This week I saw the exhibit Andy Warhol — From A to B and Back Again at the San Francisco Museum of Modern Art. In that large museum the art works stretch out over three floors and many galleries and include not only Warhol’s famous pictures but also some of the films that he and his associates produced.
For me it was a reminder of my first glimpse of the Warhol world back in 1966. We were living in New Jersey then, near Rutgers University and tantalizingly close to the glamor of Manhattan just a few miles away. The university was a lifeline that gave suburban housewives like me a glimpse of that glamor. I remember the evening when a friend and I went to a Warhol event on campus (our husbands stayed home with our preschoolers) to watch some flickering films and see a new group called The Velvet Underground.
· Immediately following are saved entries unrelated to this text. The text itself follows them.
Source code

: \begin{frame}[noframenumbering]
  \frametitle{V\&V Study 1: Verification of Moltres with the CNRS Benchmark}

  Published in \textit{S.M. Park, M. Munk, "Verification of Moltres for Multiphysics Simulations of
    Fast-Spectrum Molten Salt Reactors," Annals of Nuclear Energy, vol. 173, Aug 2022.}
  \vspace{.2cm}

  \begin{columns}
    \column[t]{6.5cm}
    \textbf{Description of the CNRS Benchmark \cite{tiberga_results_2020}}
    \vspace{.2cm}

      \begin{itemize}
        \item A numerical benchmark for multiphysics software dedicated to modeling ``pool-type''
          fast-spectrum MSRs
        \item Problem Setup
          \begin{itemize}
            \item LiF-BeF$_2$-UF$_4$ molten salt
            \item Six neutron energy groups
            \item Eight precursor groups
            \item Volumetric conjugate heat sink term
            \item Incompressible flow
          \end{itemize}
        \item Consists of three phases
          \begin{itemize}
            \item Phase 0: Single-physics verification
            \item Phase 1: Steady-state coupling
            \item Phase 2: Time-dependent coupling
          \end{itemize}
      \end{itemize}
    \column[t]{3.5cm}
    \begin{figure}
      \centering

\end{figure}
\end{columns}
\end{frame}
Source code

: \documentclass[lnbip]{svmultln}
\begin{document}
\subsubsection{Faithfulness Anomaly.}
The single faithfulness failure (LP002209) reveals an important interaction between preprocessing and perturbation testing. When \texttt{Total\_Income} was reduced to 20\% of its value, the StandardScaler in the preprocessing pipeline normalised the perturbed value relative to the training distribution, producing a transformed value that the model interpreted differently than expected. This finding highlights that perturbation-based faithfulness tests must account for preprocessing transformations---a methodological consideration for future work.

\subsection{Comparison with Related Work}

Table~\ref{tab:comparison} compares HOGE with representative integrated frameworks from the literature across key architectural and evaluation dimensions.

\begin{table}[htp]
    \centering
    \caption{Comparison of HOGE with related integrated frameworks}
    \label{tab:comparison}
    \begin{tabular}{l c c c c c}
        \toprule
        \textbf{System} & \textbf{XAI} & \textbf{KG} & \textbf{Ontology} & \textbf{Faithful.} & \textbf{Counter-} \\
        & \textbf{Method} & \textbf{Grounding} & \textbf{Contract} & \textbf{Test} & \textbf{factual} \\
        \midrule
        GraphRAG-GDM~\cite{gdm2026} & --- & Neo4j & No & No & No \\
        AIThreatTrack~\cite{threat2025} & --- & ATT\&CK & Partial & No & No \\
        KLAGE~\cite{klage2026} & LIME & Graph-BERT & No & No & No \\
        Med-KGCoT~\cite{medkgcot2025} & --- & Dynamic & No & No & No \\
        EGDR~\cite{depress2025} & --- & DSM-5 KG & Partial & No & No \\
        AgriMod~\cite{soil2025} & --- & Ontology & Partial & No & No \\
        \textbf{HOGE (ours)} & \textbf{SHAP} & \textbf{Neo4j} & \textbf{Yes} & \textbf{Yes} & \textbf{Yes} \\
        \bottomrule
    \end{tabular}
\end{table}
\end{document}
We arrived to find a crowd waiting at the door. A heavily made-up girl in a floppy brimmed felt hat was taking moving pictures of the audience as they entered. A long-haired, paunchy man followed her around while she aimed her camera to take close-up views of the people’s eyes, faces, lips. At one point she sat on someone’s lap to photograph a face.
When the audience had settled in, the films were shown. One was Vinyl, which featured the beautiful actress, Edie Sedgwick. Undergraduates hooted and made rude comments as she appeared on screen drinking glass after glass of wine and finally ended the film crouching over a toilet.
After the movie, the Velvet Underground went on stage. Some of the performers played, one sang, a couple danced at the side. The loudspeakers were turned so high that the music was deafening—our seats vibrated with the force of the sound. Behind the singers, the movie screen showed flickering pictures of the performer’s face, hair, lips, eyes…
All this was new and eye-opening to us and to most of the audience in 1966. My friend and I went home with headaches from the noise, but satisfied that we had caught a glimpse of the future with Andy Warhol and his fabulous friends.
One advantage of living a long life is having a chance to discover how often what seems to be a foreshadowing of the future turns out to be a dud, while other startling changes affect our lives for years to come. Warhol’s influence has certainly not diminished. His paintings brought daily life into the realm of art. We started looking at everyday objects with new eyes. And his films and music have changed the way we have listened and looked at entertainment for more than half a century. Seeing his work now reminds us of how much he meant to all of us.
Museums sometimes seem out of the mainstream, preserving artifacts from places, cultures and times that may seem distant. But the moments they preserve are vital to understanding how the world changes. I for one am eternally grateful for museums and the people who work in them. They increase our knowledge and broaden our view of the world.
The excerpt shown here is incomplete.